Evelin terdiam. Ucapan Lucius memang mengejutkan tapi ada benarnya. Di posisi mereka, yang bisa dilakukan hanya menerima semua uluran di depan mata. Entah itu pekerjaan berdarah atau bantuan kemiskinan.

Tapi saat mendengarnya langsung, aneh tetap merasuki hati. Mungkin Evelin sudah menerima kenyataan yang ada. Di mana sosoknya merupakan Lucia sekarang. Bukan lagi gadis dari organisasi mengerikan dan bawahan Robert sang bajingan.

Akan tetapi, langkah keduanya setelah melewati bibir hutan terdiam. Apalagi saat berisik muncul tiba-tiba dari penyamun yang jumlahnya empat kali melebihi mereka.

“Perampok?” Lucius berujar.

“Apa!” kaget Lucia.

“Serahkan semua barang-barang berharga kalian!” teriak salah satu dari mereka.

Tak tahu kegilaan apa yang muncul, tapi Lucius justru mendorong Evelin. Membuat gadis itu terpekik dan tertangkap musuhnya.

“Kau!” geramnya pada sang adik. Sontak saja ia tarik musuh yang mengapit leher sehingga terbanting ke depan. Bukan hanya itu saja, pedang di pinggang ikut bermain tanpa ampun. Seolah Evelin lupa kalau yang dibantainya itu manusia.

Darah berserakan, aroma anyirnya disapu angin ke sekitar, dan rintihan dari perampok yang masih sadar mengalun ke pendengaran.

Evelin terdiam menyaksikan kekejaman yang baru saja dilakukan olehnya.

“Syukurlah. Kupikir karena hilang ingatan, kemampuanmu juga memudar. Tapi ternyata masih sama ya?” Lucius tersenyum manis padanya. Mendekat dan mengambil pedang kakaknya untuk membersihkan pinggiran tajam.

Bilah itu tampak bercahaya ketika memantulkan sinar matahari di atas sana.

“Kamu sengaja?” gumamnya pelan.

“Kenapa? Kakak syok karena aku dorong ya? Tenang saja. Kamu baik-baik saja kan? Karena kalau tidak, kepala mereka pasti kugantung di pepohonan.”

Bisa-bisanya ia mengatakan itu dengan santainya tanpa memikirkan perasaan Evelin. Padahal tadi terlintas jelas di benak sang gadis istilah pengkhianatan. Tak percaya jika orang yang mengaku sebagai adiknya akan mendorongnya ke sarang buaya.

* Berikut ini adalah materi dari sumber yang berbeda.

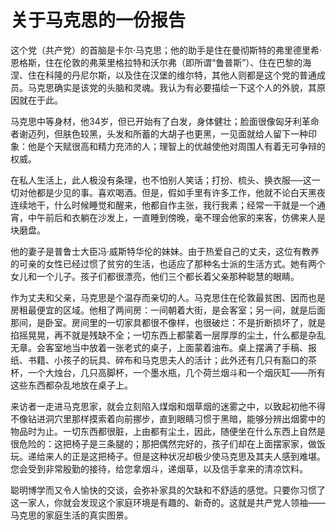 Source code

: # 关于马克思的一份报告

这个党（共产党）的首脑是卡尔·马克思；他的助手是住在曼彻斯特的弗里德里希·恩格斯，住在伦敦的弗莱里格拉特和沃尔弗（即所谓“鲁普斯”）、住在巴黎的海涅、住在科隆的丹尼尔斯，以及住在汉堡的维尔特，其他人则都是这个党的普通成员。马克思确实是该党的头脑和灵魂。我认为有必要描绘一下这个人的外貌，其原因就在于此。 

马克思中等身材，他34岁，但已开始有了白发，身体健壮；脸面很像匈牙利革命者谢迈列，但肤色较黑，头发和所蓄的大胡子也更黑，一见面就给人留下一种印象：他是个天赋很高和精力充沛的人；理智上的优越使他对周围人有着无可争辩的权威。 

在私人生活上，此人极没有条理，也不怕别人笑话；打扮、梳头、换衣服──这一切对他都是少见的事。喜欢喝酒。但是，假如手里有许多工作，他就不论白天黑夜连续地干，什么时候睡觉和醒来，他都自作主张，我行我素；经常一干就是一个通宵，中午前后和衣躺在沙发上，一直睡到傍晚，毫不理会他家的来客，仿佛来人是块磨盘。 

他的妻子是普鲁士大臣冯·威斯特华伦的妹妹。由于热爱自己的丈夫，这位有教养的可亲的女性已经过惯了贫穷的生活，也适应了那种名士派的生活方式。她有两个女儿和一个儿子。孩子们都很漂亮，他们三个都长着父亲那种聪慧的眼睛。 

作为丈夫和父亲，马克思是个温存而亲切的人。马克思住在伦敦最贫困、因而也是房租最便宜的区域。他租了两间房：一间朝着大街，是会客室；另一间，就是后面那间，是卧室。房间里的一切家具都很不像样，也很破烂：不是折断损坏了，就是掐摇晃晃，再不就是残缺不全；一切东西上都蒙着一层厚厚的尘土，什么都是杂乱无章。会客室地当中放着一张老式的桌子，上面蒙着油布。桌上摆满了手稿、报纸、书籍、小孩子的玩具、碎布和马克思夫人的活计；此外还有几只有豁口的茶杯，一个大烛台，几只高脚杯，一个墨水瓶，几个荷兰烟斗和一个烟灰缸——所有这些东西都杂乱地放在桌子上。 

来访者一走进马克思家，就会立刻陷入煤烟和烟草烟的迷雾之中，以致起初他不得不像钻进洞穴里那样摸索着向前挪步，直到眼睛习惯于黑暗，能够分辨出烟雾中的物品时为止。一切东西都很脏，上由都有尘土，因此，随便坐在什么东西上自然是很危险的：这把椅子是三条腿的；那把偶然完好的，孩子们却在上面摆家家，做饭玩。递给来人的正是这把椅子。但是这种状况却极少使马克思及其夫人感到难堪。您会受到非常殷勤的接待，给您拿烟斗，递烟草，以及信手拿来的清凉饮料。 

聪明博学而又令人愉快的交谈，会弥补家具的欠缺和不舒适的感觉。只要你习惯了这一家人，你就会发现这个家庭环境是有趣的、新奇的。这就是共产党人领袖——马克思的家庭生活的真实图景。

Walau nyatanya para lawan cuma hewan buas tanpa kuku dan taring menakutkan.

Tapi, satu hal yang pasti dan ditanamkan Evelin dalam hati. Kalau Lucius Vez Ignatius itu orang gila. Bukan makhluk waras kepribadiannya. Dia bahkan tega melakukan candaan yang berujung nyawa. Dirinya benar-benar harus hati-hati pada sosok yang mengaku adiknya.

Di kerajaan Orion, kehebohan terjadi di depan gerbang. Penyebabnya tentu saja mayat sang komandan ksatria yang dibawa pulang.

Rahang Yang Mulia Kaztas menegas memandang semua dari balkon. Mengingat beritanya telah sampai ke telinga.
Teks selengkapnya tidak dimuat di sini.